But some of us, myself included, were worried about the Japanese. We knew that the Jap community had been busy for years, poking about in the jungle around the estates. They also had holdings at important rail and road junctures, in mining areas. One could hardly avoid noting the ore that was being shipped to Japan those past years, undoubtedly to be put to use in making armaments. Later we found out that their business organisations were not only sharing important information with their government, but were a cover for spying and intelligence gathering and other political activities. Small businesses were established at convenient locations where they could observe the activities – or lack thereof – happening at the aerodromes, ports, around the bays and coastline, in the jungles and the swamps. We had been carefully observed, measured and our metier taken since the 1930s. Too late we learned of secret caches of arms and bunkers hidden in rubber estates owned by the Japs. We had been complacent to our cost.

Blame for this ignorance can be placed at many feet, for when information was being collected by natives, telling planters of Japanese activity in the jungles and the remote coast and islands, along with the observations by fishermen, rangers and miners, and sent to the authorities in Singapore, it was, sadly, ignored. Even when I raised the subject with other planters about the rumours swirling around Malaya, my views were considered to be alarmist.

But little did we know that the defence of Malaya had been scaled down by the heads in Whitehall. The war in Europe was considered far too serious to give any thought as to what might happen in their far-flung eastern empire. However, we, in Malaya, pressed on, doing our bit with petrol rationing, rising prices and the inconvenience of routine blackout trials. Even when the Japs moved into Indo-China, the administration did not feel unduly threatened. The feeling was that, ‘They wouldn’t dare! And if the Nips made any move, we would be ready for them.’

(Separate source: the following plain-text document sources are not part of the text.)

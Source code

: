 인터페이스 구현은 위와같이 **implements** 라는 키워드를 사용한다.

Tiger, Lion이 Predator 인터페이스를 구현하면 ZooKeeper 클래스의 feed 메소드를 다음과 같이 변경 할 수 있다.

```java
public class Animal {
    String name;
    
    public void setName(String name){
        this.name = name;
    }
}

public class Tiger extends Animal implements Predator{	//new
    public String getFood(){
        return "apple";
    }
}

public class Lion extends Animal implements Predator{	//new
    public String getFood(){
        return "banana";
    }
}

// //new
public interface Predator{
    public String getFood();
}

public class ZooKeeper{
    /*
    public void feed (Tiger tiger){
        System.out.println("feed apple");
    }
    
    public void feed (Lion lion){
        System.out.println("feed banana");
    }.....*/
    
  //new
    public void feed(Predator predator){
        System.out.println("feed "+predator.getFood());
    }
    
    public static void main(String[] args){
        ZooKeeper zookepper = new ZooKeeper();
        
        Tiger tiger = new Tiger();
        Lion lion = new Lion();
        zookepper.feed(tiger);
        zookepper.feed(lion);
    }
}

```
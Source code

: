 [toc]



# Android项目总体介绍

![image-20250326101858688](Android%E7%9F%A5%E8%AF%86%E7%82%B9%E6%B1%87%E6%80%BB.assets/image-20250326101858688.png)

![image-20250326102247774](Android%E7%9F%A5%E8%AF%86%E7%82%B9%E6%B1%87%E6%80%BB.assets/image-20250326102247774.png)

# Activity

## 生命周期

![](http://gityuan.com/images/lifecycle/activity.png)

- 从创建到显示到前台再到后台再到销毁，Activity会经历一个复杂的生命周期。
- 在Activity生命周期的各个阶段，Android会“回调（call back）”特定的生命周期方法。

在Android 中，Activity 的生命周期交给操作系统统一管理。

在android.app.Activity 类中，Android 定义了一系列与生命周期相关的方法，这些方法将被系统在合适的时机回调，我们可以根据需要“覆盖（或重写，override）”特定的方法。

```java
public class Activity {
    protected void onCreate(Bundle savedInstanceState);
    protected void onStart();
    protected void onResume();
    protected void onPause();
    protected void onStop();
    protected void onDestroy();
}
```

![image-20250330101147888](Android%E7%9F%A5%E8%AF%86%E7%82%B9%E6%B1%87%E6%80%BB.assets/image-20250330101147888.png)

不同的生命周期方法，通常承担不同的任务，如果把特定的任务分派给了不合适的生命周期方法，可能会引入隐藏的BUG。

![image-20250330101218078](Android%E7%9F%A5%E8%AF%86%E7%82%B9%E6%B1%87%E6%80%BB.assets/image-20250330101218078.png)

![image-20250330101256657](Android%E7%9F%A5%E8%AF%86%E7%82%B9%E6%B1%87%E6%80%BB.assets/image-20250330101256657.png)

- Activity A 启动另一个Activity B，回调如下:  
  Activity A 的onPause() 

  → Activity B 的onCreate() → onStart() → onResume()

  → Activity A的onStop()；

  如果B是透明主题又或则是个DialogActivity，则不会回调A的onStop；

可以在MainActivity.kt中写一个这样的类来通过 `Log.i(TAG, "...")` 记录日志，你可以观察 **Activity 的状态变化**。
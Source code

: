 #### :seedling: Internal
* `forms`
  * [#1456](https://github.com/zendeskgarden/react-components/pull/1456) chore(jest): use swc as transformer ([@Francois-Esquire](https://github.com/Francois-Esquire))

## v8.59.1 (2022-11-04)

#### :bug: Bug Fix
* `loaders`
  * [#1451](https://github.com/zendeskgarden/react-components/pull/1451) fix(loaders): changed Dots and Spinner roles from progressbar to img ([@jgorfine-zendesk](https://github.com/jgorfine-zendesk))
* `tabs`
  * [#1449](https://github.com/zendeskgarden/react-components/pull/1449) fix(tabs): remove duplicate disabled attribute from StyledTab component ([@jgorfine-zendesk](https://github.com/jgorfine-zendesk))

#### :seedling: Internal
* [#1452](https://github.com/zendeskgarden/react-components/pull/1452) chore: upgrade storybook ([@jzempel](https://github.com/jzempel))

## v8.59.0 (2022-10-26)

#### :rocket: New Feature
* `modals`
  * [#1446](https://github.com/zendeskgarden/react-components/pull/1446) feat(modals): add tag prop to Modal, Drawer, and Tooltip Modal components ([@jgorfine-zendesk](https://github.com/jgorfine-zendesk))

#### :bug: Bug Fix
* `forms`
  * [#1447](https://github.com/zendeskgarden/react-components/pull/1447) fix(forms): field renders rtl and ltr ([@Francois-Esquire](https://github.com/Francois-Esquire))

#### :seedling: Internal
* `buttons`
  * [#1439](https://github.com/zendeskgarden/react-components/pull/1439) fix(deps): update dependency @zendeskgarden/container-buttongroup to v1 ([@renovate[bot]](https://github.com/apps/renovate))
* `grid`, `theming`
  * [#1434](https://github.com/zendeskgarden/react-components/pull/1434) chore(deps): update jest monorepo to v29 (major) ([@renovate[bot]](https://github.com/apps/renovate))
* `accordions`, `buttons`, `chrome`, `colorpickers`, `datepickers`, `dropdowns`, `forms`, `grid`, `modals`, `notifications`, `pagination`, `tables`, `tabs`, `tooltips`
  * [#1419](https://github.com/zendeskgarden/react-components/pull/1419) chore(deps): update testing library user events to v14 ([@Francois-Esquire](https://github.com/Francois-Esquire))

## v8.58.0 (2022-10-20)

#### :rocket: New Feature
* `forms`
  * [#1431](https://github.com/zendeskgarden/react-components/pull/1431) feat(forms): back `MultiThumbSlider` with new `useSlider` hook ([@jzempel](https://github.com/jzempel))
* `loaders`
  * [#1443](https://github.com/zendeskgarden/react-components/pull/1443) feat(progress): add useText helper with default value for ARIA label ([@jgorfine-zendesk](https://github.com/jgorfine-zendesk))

Why did they say that? We had so few defences which, we later learned, were in all the least strategic positions. But anyone who dared to question was pooh-poohed. Everyone with any authority, any connection with the military, became so puffed up with their own importance, so petty minded, bureaucratic and downright insufferable, that the tokenism of our war efforts were laughable. Sometimes I really did indeed think that our society was becoming rather like something from a Noel Coward play or from the pages of a novel by that dreadful Somerset Maugham. Nonetheless I felt I had to do something constructive and I joined the Perak Volunteers. My father wanted to do his bit, but I talked him round. Staying put, I thought, was the best thing for him to do.

Then on December 8th 1941, we were stunned to hear that not only had the American fleet been destroyed at Pearl Harbour, but that the Japs had landed at Kota Bharu in northern Malaya. They were also bombing the main airfields in the north-west of the country, destroying half of the Allied aircraft stationed there. Three days later we heard news that was considerably worse. The battleship Prince of Wales and the cruiser Repulse, which had been sent to reinforce the British defences only days before, had been sunk with a huge loss of life. Morale dropped.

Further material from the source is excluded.